Name and Surname
Peter Langford
Affiliation
Associate Lecturer in Law, Oxford Brookes University, UK
Contact email
trot21@mail.com
Short Biography
Peter Langford is an Associate Lecturer in Law at Oxford Brookes University, UK. His areas of expertise are in legal and political philosophy, legal sociology, social theory and human rights. Within the areas of legal philosophy and legal sociology, his research has centred upon the work of Hans Kelsen and Max Weber. Within the area of political philosophy, it has focused upon the work of Roberto Esposito (Roberto Esposito: Law, Community and the Political 2015) and Carl Schmitt (Order Crisis and Redemption: Political Theology after Carl Schmitt, co-authored with Saul Newman, 2024). In relation to human rights, his research has concentrated upon normative questions of global justice and human rights, fundamental rights in Gunther Teubner’s sociology of law, non-nationals and the European Convention of Human Rights, and the protection of environmental human rights defenders under the Inter-American Convention of Human Rights.
Research abstract
Justification and Application: Assisting and Reinforcing the Understanding of Environmental Justice in Environmental Movements, Organisations and Political Parties in the Balkans
The objective of the research project is to develop a theory of environmental justice which expresses and reinforces the presence of a notion of environmental justice in the approaches of environmental civil society organisations, environmental grassroots movements and Green or environmental political parties in the Balkans. The research project adopts this particular focus because it understands that it is the existence and activism of these organisations, movements and parties which indicate an important and distinctive understanding of environmental justice. Therefore, these groups and parties should be accorded a central importance in the wider conceptualisation of the process of Green change.
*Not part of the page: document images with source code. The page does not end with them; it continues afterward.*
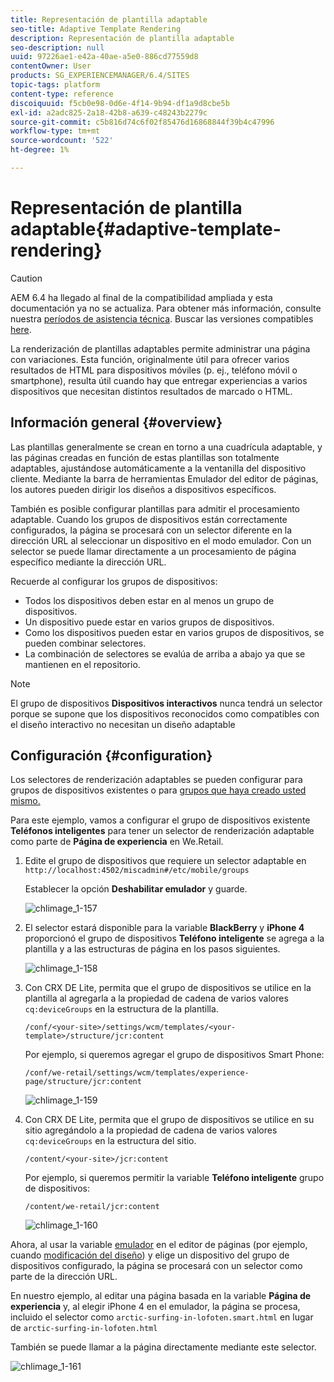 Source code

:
 ```yaml
---
title: Representación de plantilla adaptable
seo-title: Adaptive Template Rendering
description: Representación de plantilla adaptable
seo-description: null
uuid: 97226ae1-e42a-40ae-a5e0-886cd77559d8
contentOwner: User
products: SG_EXPERIENCEMANAGER/6.4/SITES
topic-tags: platform
content-type: reference
discoiquuid: f5cb0e98-0d6e-4f14-9b94-df1a9d8cbe5b
exl-id: a2adc825-2a18-42b8-a639-c48243b2279c
source-git-commit: c5b816d74c6f02f85476d16868844f39b4c47996
workflow-type: tm+mt
source-wordcount: '522'
ht-degree: 1%

---
```


# Representación de plantilla adaptable{#adaptive-template-rendering}

>[!CAUTION]
>
>AEM 6.4 ha llegado al final de la compatibilidad ampliada y esta documentación ya no se actualiza. Para obtener más información, consulte nuestra [períodos de asistencia técnica](https://helpx.adobe.com/es/support/programs/eol-matrix.html). Buscar las versiones compatibles [here](https://experienceleague.adobe.com/docs/).

La renderización de plantillas adaptables permite administrar una página con variaciones. Esta función, originalmente útil para ofrecer varios resultados de HTML para dispositivos móviles (p. ej., teléfono móvil o smartphone), resulta útil cuando hay que entregar experiencias a varios dispositivos que necesitan distintos resultados de marcado o HTML.

## Información general {#overview}

Las plantillas generalmente se crean en torno a una cuadrícula adaptable, y las páginas creadas en función de estas plantillas son totalmente adaptables, ajustándose automáticamente a la ventanilla del dispositivo cliente. Mediante la barra de herramientas Emulador del editor de páginas, los autores pueden dirigir los diseños a dispositivos específicos.

También es posible configurar plantillas para admitir el procesamiento adaptable. Cuando los grupos de dispositivos están correctamente configurados, la página se procesará con un selector diferente en la dirección URL al seleccionar un dispositivo en el modo emulador. Con un selector se puede llamar directamente a un procesamiento de página específico mediante la dirección URL.

Recuerde al configurar los grupos de dispositivos:

* Todos los dispositivos deben estar en al menos un grupo de dispositivos.
* Un dispositivo puede estar en varios grupos de dispositivos.
* Como los dispositivos pueden estar en varios grupos de dispositivos, se pueden combinar selectores.
* La combinación de selectores se evalúa de arriba a abajo ya que se mantienen en el repositorio.

>[!NOTE]
>
>El grupo de dispositivos **Dispositivos interactivos** nunca tendrá un selector porque se supone que los dispositivos reconocidos como compatibles con el diseño interactivo no necesitan un diseño adaptable

## Configuración {#configuration}

Los selectores de renderización adaptables se pueden configurar para grupos de dispositivos existentes o para [grupos que haya creado usted mismo.](/help/sites-developing/mobile.md#device-groups)

Para este ejemplo, vamos a configurar el grupo de dispositivos existente **Teléfonos inteligentes** para tener un selector de renderización adaptable como parte de **Página de experiencia** en We.Retail.

1. Edite el grupo de dispositivos que requiere un selector adaptable en `http://localhost:4502/miscadmin#/etc/mobile/groups`

   Establecer la opción **Deshabilitar emulador** y guarde.

   ![chlimage_1-157](assets/chlimage_1-157.png)

1. El selector estará disponible para la variable **BlackBerry** y **iPhone 4** proporcionó el grupo de dispositivos **Teléfono inteligente** se agrega a la plantilla y a las estructuras de página en los pasos siguientes.

   ![chlimage_1-158](assets/chlimage_1-158.png)

1. Con CRX DE Lite, permita que el grupo de dispositivos se utilice en la plantilla al agregarla a la propiedad de cadena de varios valores `cq:deviceGroups` en la estructura de la plantilla.

   `/conf/<your-site>/settings/wcm/templates/<your-template>/structure/jcr:content`

   Por ejemplo, si queremos agregar el grupo de dispositivos Smart Phone:

   `/conf/we-retail/settings/wcm/templates/experience-page/structure/jcr:content`

   ![chlimage_1-159](assets/chlimage_1-159.png)

1. Con CRX DE Lite, permita que el grupo de dispositivos se utilice en su sitio agregándolo a la propiedad de cadena de varios valores `cq:deviceGroups` en la estructura del sitio.

   `/content/<your-site>/jcr:content`

   Por ejemplo, si queremos permitir la variable **Teléfono inteligente** grupo de dispositivos:

   `/content/we-retail/jcr:content`

   ![chlimage_1-160](assets/chlimage_1-160.png)

Ahora, al usar la variable [emulador](/help/sites-authoring/responsive-layout.md#layout-definitions-device-emulation-and-breakpoints) en el editor de páginas (por ejemplo, cuando [modificación del diseño](/help/sites-authoring/responsive-layout.md)) y elige un dispositivo del grupo de dispositivos configurado, la página se procesará con un selector como parte de la dirección URL.

En nuestro ejemplo, al editar una página basada en la variable **Página de experiencia** y, al elegir iPhone 4 en el emulador, la página se procesa, incluido el selector como `arctic-surfing-in-lofoten.smart.html` en lugar de `arctic-surfing-in-lofoten.html`

También se puede llamar a la página directamente mediante este selector.

![chlimage_1-161](assets/chlimage_1-161.png)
These groups and parties operate in a difficult current context in which they occupy the position of a minority and are increasingly subject to resistance and obstruction. Beyond the clearly illegal and quasi-clandestine forms of fatal and non-fatal violence, threats and intimidation, the other complementary purpose of the project is to emphasise that their orientation to environmental justice requires the guarantee of their civil and political rights. These rights, as fundamental, human rights are those of freedom of expression and freedom of assembly. In other words, that these civil and political rights, even insofar as they given formal expression in relevant constitutional provisions, are fundamental human rights. This, in turn, entails that these fundamental rights should prohibit the recourse to substantive domestic criminal law and civil law in order to undermine the capacity for their effective exercise. The project understands the capacity to undermine their effective exercise as a broad one which extends from the explicit prohibition and overt suppression of demonstrations to the use of domestic criminal and civil law by politicians, business owners and corporations against public statements by individual environmentalists and environmental groups. The project, therefore, seeks, in this complementary focus upon human rights, to open a wider discussion of these environmental groups and parties as public environmental human rights defenders.